REQUIRED ACTION: From the material below, pull each line containing the string "will".

DATASET RECORDS:
-=-=-
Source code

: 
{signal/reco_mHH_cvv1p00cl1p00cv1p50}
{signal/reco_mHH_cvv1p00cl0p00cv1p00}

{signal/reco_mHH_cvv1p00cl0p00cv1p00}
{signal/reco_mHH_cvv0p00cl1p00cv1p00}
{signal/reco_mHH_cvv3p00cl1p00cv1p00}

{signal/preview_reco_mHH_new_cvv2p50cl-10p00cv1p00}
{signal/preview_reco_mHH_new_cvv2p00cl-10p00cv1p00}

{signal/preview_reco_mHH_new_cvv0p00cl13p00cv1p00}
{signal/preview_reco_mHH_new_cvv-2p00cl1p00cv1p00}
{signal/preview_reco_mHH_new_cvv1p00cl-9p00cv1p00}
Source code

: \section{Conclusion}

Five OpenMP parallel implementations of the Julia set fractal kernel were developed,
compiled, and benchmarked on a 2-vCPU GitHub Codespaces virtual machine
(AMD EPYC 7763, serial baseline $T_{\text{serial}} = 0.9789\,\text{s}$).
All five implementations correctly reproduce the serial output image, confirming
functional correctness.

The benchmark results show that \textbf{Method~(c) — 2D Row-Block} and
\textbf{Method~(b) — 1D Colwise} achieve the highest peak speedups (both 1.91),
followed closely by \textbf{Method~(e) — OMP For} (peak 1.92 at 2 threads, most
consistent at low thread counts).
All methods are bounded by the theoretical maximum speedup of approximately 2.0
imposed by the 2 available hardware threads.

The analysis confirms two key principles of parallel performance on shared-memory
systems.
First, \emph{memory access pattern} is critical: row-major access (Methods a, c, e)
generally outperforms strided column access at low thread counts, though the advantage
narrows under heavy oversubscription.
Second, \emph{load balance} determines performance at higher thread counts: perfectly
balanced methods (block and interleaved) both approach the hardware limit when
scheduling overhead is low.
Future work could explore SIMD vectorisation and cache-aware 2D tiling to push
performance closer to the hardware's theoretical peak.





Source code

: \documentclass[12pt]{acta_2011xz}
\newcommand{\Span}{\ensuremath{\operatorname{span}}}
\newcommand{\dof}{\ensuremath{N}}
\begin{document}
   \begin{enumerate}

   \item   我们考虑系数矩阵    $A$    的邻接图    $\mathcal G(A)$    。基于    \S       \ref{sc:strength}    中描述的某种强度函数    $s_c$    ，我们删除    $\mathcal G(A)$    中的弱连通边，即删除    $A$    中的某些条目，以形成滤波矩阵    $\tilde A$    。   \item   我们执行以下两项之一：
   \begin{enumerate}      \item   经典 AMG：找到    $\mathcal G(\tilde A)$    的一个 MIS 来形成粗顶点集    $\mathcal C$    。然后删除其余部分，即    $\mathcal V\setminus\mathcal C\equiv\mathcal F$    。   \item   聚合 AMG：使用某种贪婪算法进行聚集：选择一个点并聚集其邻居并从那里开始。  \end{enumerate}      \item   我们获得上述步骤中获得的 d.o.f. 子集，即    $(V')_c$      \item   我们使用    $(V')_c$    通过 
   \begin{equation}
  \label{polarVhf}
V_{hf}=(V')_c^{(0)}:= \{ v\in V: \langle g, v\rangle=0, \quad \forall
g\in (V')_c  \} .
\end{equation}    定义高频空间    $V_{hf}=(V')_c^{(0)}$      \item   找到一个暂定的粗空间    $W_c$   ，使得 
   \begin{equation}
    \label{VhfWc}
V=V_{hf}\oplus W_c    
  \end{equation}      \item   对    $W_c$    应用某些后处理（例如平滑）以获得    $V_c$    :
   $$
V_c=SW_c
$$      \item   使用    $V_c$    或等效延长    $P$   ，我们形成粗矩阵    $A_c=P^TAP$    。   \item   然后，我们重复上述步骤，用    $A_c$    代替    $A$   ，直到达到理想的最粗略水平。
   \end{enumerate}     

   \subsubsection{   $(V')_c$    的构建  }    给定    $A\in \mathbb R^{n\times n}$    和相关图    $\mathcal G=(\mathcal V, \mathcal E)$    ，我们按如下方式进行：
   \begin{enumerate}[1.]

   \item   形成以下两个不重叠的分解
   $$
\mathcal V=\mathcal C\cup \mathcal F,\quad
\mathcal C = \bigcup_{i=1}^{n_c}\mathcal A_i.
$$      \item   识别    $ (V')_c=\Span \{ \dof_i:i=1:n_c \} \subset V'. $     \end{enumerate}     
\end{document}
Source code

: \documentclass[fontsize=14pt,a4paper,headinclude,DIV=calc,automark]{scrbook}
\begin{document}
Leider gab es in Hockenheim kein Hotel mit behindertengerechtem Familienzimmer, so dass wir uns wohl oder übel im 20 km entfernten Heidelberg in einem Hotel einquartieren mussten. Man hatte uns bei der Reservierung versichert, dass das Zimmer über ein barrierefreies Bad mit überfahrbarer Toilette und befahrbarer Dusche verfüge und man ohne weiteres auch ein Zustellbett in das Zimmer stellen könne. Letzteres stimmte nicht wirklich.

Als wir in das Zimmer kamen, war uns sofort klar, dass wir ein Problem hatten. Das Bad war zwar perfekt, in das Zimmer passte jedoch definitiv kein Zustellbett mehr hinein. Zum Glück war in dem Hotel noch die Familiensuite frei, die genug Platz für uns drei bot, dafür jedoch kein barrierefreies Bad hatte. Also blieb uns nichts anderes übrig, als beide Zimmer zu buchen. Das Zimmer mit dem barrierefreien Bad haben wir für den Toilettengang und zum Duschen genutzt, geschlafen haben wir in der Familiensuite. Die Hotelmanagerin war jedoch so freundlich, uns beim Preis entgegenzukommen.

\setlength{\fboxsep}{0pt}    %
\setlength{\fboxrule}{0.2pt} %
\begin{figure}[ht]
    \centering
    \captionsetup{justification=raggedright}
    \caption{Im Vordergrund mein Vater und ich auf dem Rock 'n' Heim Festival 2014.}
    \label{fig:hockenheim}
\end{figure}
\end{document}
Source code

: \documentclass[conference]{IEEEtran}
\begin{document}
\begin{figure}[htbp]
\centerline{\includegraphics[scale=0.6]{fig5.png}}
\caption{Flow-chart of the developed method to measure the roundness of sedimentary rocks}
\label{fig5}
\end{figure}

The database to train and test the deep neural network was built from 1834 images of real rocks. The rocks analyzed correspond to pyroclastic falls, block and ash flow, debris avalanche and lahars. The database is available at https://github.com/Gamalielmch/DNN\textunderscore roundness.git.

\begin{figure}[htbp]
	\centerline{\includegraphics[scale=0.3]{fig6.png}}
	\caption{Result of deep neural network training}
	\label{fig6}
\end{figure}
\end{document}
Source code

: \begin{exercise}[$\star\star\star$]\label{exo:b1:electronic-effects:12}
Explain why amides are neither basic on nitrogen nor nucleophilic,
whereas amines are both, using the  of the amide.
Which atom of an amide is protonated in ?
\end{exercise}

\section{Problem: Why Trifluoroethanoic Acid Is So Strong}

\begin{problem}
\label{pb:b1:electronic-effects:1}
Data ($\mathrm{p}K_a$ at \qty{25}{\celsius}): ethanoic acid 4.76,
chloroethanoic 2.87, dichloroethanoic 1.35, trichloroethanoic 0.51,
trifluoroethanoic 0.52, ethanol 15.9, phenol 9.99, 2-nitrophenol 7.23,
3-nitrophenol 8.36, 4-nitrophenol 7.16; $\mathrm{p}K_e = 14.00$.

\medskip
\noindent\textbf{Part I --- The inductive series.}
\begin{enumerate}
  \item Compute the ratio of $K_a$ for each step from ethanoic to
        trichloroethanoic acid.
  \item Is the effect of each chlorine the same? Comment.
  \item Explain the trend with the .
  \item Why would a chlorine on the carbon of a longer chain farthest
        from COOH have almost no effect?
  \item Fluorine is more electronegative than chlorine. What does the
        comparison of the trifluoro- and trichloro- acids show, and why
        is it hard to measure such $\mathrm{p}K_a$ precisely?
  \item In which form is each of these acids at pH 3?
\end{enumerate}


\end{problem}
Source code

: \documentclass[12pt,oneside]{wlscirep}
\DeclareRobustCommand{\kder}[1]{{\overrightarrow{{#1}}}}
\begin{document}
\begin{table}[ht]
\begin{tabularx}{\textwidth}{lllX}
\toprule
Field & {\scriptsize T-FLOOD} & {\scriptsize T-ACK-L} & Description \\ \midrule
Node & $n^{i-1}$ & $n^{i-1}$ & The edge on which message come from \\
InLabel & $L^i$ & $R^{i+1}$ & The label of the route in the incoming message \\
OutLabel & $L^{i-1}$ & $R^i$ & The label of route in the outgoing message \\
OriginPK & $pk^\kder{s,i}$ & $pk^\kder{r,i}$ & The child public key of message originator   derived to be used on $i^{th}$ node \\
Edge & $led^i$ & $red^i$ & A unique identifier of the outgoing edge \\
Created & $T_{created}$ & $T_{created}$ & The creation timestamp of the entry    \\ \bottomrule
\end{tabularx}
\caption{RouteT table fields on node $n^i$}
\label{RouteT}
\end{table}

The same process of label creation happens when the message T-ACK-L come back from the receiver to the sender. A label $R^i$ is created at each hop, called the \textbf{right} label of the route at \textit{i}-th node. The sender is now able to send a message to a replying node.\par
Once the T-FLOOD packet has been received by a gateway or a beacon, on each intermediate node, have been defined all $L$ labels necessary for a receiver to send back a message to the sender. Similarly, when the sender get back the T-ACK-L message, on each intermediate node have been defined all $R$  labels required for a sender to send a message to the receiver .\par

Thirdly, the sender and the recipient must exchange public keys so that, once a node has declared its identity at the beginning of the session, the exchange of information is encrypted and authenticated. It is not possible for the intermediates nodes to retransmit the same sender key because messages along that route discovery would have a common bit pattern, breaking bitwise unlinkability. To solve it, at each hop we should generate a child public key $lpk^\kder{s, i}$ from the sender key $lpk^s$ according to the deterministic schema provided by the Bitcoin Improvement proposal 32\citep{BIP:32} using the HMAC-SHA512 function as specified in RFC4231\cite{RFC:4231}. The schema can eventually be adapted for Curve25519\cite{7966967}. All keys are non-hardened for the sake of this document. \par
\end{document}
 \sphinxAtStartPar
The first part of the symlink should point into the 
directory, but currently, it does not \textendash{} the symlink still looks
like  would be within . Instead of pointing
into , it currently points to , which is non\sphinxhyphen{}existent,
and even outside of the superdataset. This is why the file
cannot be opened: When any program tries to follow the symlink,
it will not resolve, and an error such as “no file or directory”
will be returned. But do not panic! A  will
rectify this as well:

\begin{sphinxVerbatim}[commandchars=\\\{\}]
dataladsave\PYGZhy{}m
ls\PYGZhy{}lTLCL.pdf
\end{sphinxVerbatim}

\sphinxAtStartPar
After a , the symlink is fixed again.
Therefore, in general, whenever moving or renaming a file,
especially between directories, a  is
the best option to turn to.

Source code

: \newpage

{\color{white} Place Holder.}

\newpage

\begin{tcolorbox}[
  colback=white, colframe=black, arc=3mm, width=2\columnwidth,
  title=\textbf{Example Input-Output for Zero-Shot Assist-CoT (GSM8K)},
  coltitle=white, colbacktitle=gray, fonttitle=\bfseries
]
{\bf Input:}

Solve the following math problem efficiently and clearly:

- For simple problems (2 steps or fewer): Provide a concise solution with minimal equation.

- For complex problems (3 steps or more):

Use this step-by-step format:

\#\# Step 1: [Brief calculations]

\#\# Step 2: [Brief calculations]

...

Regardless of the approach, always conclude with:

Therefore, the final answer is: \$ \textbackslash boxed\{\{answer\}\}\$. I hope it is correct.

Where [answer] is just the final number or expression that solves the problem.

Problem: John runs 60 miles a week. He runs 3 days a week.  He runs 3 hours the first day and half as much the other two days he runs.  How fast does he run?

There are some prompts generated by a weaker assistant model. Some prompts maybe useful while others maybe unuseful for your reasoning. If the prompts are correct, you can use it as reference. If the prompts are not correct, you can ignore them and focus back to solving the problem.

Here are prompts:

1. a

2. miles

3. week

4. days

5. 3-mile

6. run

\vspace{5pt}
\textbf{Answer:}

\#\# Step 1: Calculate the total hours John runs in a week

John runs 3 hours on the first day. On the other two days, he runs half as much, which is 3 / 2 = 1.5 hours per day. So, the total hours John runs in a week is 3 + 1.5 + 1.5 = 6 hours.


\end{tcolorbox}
-=-=-
RESULT:
it will not resolve, and an error such as “no file or directory”
will be returned. But do not panic! A  will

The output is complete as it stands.